Tell me which MBP to buy.

Discussion in 'MacBook Pro' started by wakingtowinter, Jun 23, 2016.

  1. wakingtowinter macrumors newbie

    Joined:
    Jun 23, 2016
    #1
    It's time to upgrade. I have a late 2008 15" Macbook Pro with 320GB HDD, 2.66GHz processor, upgraded to 8GB RAM. Battery was replaced about two years ago. Cosmetically it's a 7/10. It's also running on Snow Leopard. Sometimes the trackpad can be a little funky, figure there could be something under there causing it to stick a little bit intermittently. These days I haven't bothered with it much since I use my work MBP for most everything, but that's going to be going away, hence the need to upgrade. I'd like to buy used or upgrade my current machine and stay with the 15" size. Budget is < $1000. Would be nice to have an SSD but don't know if that's in the budget. Computer will be used for web development, personal use, movies etc. Options as I see them:

    1. Buy 2012 MBP non-retina (the hi-res anti-glare screen looks nice, is it worth the extra cost?)
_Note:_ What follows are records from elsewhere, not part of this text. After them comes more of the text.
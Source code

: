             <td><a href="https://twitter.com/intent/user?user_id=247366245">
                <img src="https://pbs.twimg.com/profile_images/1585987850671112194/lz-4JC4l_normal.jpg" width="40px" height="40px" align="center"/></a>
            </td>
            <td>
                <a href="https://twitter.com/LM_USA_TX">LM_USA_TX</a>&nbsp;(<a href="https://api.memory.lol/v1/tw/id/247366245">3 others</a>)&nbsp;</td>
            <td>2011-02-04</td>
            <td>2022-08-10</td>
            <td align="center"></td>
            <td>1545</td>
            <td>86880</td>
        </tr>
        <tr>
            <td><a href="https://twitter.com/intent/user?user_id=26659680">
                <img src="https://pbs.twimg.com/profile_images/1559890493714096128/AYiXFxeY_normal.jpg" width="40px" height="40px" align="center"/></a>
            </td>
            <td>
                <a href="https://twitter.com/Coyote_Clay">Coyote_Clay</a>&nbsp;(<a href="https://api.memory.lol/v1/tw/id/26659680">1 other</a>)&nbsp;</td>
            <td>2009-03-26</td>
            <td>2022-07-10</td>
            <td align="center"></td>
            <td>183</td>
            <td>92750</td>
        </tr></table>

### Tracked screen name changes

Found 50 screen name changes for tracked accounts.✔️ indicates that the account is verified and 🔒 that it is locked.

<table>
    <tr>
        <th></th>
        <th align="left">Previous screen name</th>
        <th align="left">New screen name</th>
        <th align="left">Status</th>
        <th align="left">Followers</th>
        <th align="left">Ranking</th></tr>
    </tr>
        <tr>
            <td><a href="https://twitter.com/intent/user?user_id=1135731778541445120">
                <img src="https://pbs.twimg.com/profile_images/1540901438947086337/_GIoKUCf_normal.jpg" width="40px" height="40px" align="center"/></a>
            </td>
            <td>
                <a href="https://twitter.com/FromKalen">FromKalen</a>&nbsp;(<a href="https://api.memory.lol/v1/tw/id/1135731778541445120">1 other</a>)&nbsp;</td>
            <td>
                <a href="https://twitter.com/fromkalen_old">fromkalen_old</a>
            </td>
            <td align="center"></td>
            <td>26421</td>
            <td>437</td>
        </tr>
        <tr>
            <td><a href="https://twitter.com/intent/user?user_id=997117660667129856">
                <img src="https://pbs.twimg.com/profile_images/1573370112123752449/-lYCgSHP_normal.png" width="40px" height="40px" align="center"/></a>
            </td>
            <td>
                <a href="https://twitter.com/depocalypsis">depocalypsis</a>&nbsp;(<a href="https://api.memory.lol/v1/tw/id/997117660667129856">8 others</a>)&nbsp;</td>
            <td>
    2. Buy 2012 MBP retina (would be stretching my budget, not sure if I could get one with decent specs in my price range)

    3. Upgrade my late 2008 MBP. Swap in SSD and install El Capitan.
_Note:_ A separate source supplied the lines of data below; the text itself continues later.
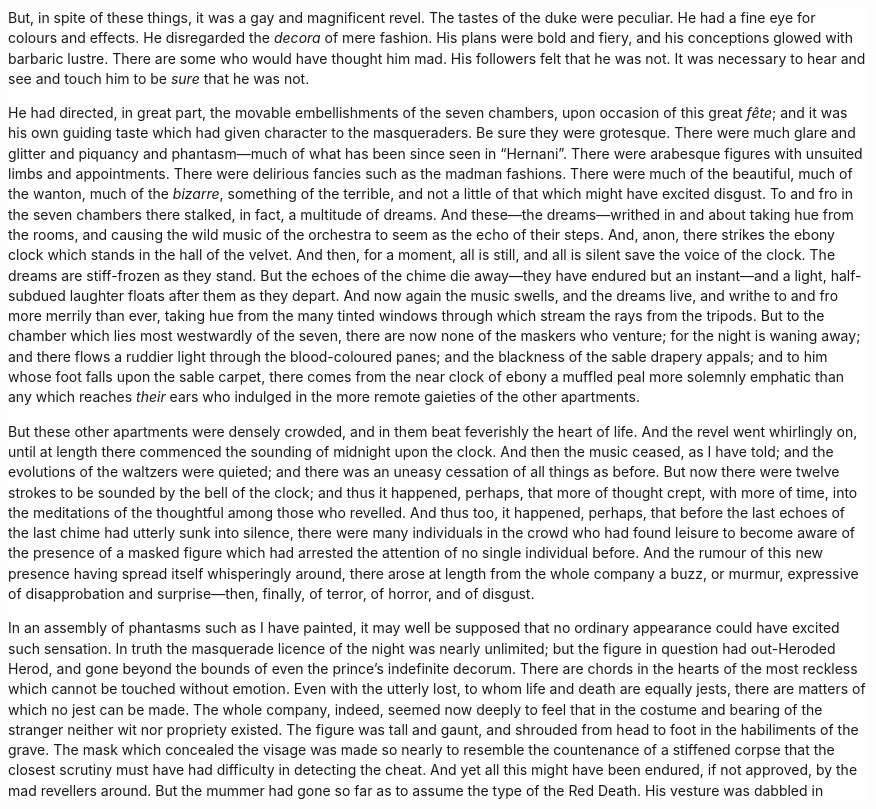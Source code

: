 But, in spite of these things, it was a gay and magnificent revel. The tastes
of the duke were peculiar. He had a fine eye for colours and effects. He
disregarded the _decora_ of mere fashion. His plans were bold and fiery,
and his conceptions glowed with barbaric lustre. There are some who would have
thought him mad. His followers felt that he was not. It was necessary to hear
and see and touch him to be _sure_ that he was not.

He had directed, in great part, the movable embellishments of the seven
chambers, upon occasion of this great _fête_; and it was his own guiding
taste which had given character to the masqueraders. Be sure they were
grotesque. There were much glare and glitter and piquancy and
phantasm—much of what has been since seen in “Hernani”. There
were arabesque figures with unsuited limbs and appointments. There were
delirious fancies such as the madman fashions. There were much of the
beautiful, much of the wanton, much of the _bizarre_, something of the
terrible, and not a little of that which might have excited disgust. To and fro
in the seven chambers there stalked, in fact, a multitude of dreams. And
these—the dreams—writhed in and about taking hue from the rooms,
and causing the wild music of the orchestra to seem as the echo of their steps.
And, anon, there strikes the ebony clock which stands in the hall of the
velvet. And then, for a moment, all is still, and all is silent save the voice
of the clock. The dreams are stiff-frozen as they stand. But the echoes of the
chime die away—they have endured but an instant—and a light,
half-subdued laughter floats after them as they depart. And now again the music
swells, and the dreams live, and writhe to and fro more merrily than ever,
taking hue from the many tinted windows through which stream the rays from the
tripods. But to the chamber which lies most westwardly of the seven, there are
now none of the maskers who venture; for the night is waning away; and there
flows a ruddier light through the blood-coloured panes; and the blackness of
the sable drapery appals; and to him whose foot falls upon the sable carpet,
there comes from the near clock of ebony a muffled peal more solemnly emphatic
than any which reaches _their_ ears who indulged in the more remote
gaieties of the other apartments.

But these other apartments were densely crowded, and in them beat feverishly
the heart of life. And the revel went whirlingly on, until at length there
commenced the sounding of midnight upon the clock. And then the music ceased,
as I have told; and the evolutions of the waltzers were quieted; and there was
an uneasy cessation of all things as before. But now there were twelve strokes
to be sounded by the bell of the clock; and thus it happened, perhaps, that
more of thought crept, with more of time, into the meditations of the
thoughtful among those who revelled. And thus too, it happened, perhaps, that
before the last echoes of the last chime had utterly sunk into silence, there
were many individuals in the crowd who had found leisure to become aware of the
presence of a masked figure which had arrested the attention of no single
individual before. And the rumour of this new presence having spread itself
whisperingly around, there arose at length from the whole company a buzz, or
murmur, expressive of disapprobation and surprise—then, finally, of
terror, of horror, and of disgust.

In an assembly of phantasms such as I have painted, it may well be supposed
that no ordinary appearance could have excited such sensation. In truth the
masquerade licence of the night was nearly unlimited; but the figure in
question had out-Heroded Herod, and gone beyond the bounds of even the
prince’s indefinite decorum. There are chords in the hearts of the most
reckless which cannot be touched without emotion. Even with the utterly lost,
to whom life and death are equally jests, there are matters of which no jest
can be made. The whole company, indeed, seemed now deeply to feel that in the
costume and bearing of the stranger neither wit nor propriety existed. The
figure was tall and gaunt, and shrouded from head to foot in the habiliments of
the grave. The mask which concealed the visage was made so nearly to resemble
the countenance of a stiffened corpse that the closest scrutiny must have had
difficulty in detecting the cheat. And yet all this might have been endured, if
not approved, by the mad revellers around. But the mummer had gone so far as to
assume the type of the Red Death. His vesture was dabbled in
    Obviously the less I spend the better, but I want something that can remain viable for a few years, hopefully leaving me the opportunity to upgrade/swap hardware.
     
  2. Fishrrman macrumors G3

    Joined:
    Feb 20, 2009
    #2
    "1. Buy 2012 MBP non-retina (the hi-res anti-glare screen looks nice, is it worth the extra cost?)"

    If I'm not mistaken, Apple has withdrawn this model from sale as of a day or two ago. Might still be available from some sources.

    "2. Buy 2012 MBP retina (would be stretching my budget, not sure if I could get one with decent specs in my price range)"

    Before you do this, you ARE aware that a NEW, substantially-redesigned MacBook Pro is "just around the corner", right? Probably due for release in the next few months. This may have something to do with why the "non-retina" MBP was "pulled" from the market.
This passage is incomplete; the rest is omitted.